What the exercise asks:
Among these records, tally each line with the word "como"; the answer is that number alone.

Records from a dataset:
+ + + + +

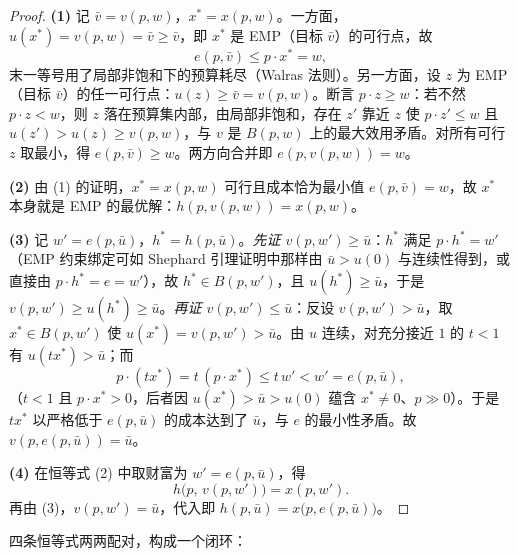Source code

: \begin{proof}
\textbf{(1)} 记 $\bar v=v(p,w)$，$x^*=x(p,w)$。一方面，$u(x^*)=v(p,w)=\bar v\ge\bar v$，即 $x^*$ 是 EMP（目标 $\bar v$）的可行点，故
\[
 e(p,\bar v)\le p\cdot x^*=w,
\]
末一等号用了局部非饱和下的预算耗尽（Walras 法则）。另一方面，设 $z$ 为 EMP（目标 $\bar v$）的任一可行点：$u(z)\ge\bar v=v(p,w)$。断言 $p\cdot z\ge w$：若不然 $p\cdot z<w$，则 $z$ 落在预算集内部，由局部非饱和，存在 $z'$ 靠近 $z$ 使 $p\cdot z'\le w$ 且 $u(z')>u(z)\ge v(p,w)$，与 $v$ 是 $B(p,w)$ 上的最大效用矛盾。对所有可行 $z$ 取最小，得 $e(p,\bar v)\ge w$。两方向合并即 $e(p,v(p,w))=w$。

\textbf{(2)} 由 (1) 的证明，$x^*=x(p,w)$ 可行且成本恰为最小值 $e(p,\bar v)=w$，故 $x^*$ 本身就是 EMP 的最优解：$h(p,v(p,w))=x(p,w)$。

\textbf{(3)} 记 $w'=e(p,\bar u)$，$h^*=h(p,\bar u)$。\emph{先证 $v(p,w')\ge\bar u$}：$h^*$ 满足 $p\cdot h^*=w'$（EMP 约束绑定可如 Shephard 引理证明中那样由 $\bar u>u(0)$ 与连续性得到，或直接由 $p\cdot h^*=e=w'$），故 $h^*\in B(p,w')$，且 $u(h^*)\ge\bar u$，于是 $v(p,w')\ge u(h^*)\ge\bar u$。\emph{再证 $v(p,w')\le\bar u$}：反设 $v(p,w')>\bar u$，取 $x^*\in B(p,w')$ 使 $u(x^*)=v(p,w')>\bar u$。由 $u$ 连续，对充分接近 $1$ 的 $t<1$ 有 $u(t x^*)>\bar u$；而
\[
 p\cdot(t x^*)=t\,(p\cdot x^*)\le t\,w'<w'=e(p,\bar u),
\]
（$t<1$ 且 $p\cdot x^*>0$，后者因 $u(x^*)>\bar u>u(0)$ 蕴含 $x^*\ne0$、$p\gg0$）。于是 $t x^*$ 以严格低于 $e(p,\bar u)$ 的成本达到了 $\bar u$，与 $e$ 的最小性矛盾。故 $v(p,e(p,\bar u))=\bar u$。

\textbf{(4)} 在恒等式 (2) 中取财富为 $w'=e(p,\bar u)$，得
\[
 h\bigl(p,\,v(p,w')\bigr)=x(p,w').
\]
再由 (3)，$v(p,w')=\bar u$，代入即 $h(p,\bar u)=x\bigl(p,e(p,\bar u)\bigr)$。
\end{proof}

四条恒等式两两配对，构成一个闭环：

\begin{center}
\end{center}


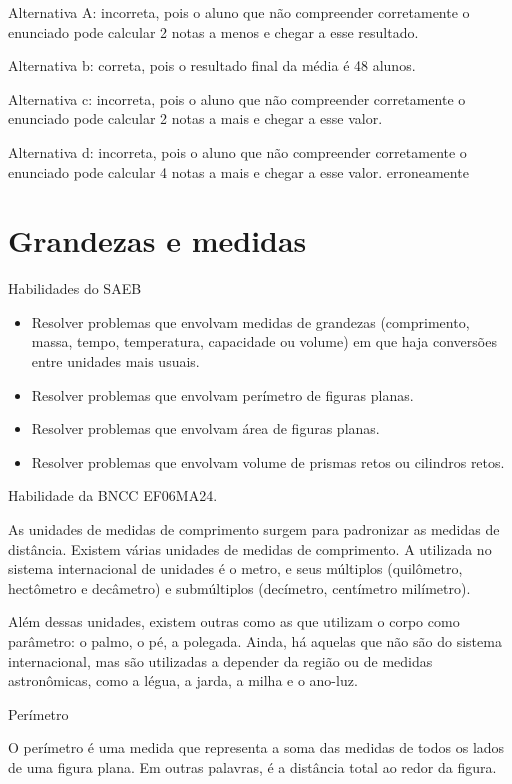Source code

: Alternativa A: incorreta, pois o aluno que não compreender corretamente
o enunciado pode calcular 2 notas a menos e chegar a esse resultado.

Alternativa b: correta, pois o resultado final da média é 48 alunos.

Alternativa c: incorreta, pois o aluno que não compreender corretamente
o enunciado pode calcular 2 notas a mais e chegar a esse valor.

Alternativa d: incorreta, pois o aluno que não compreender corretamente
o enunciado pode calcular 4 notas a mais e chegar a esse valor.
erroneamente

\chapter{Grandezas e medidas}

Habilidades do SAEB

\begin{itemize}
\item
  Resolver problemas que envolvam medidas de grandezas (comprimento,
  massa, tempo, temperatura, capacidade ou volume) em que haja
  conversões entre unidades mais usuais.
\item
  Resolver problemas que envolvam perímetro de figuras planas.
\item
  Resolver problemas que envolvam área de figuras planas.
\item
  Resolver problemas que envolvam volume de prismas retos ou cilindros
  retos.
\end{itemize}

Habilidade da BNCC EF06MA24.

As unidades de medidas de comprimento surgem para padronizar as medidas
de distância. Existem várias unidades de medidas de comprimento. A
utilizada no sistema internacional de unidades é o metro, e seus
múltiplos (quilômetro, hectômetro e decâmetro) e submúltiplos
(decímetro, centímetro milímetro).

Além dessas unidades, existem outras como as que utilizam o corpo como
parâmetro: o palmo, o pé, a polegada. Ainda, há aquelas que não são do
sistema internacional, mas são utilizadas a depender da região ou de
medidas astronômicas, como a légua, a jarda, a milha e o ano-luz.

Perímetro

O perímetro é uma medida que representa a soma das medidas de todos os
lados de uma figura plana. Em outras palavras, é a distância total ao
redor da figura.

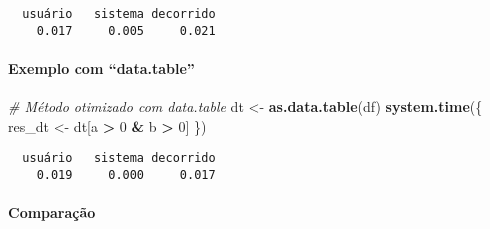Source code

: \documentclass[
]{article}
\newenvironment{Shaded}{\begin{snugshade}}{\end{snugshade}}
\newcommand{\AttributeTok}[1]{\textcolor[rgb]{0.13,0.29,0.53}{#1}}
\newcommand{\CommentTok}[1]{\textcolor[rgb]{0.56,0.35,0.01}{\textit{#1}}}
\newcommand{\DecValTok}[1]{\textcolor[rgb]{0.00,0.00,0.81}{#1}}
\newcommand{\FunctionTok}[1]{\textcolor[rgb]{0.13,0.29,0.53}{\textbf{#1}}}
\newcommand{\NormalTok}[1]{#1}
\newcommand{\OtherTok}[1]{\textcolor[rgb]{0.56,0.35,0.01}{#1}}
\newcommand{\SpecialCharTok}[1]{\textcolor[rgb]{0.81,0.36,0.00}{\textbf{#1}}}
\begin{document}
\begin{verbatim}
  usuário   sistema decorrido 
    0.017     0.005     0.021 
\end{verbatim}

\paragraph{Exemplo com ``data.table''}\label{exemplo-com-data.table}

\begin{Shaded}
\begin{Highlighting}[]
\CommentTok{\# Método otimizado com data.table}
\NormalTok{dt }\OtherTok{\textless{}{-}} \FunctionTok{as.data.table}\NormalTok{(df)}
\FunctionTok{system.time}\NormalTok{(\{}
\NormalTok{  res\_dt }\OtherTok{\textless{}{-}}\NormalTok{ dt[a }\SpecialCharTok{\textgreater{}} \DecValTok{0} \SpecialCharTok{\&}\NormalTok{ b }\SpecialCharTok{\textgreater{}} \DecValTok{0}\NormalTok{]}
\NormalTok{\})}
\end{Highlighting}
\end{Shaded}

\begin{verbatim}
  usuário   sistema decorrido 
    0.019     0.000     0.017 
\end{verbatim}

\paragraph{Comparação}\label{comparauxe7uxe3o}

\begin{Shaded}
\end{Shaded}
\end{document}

+ + + + +

Reply to the task:
2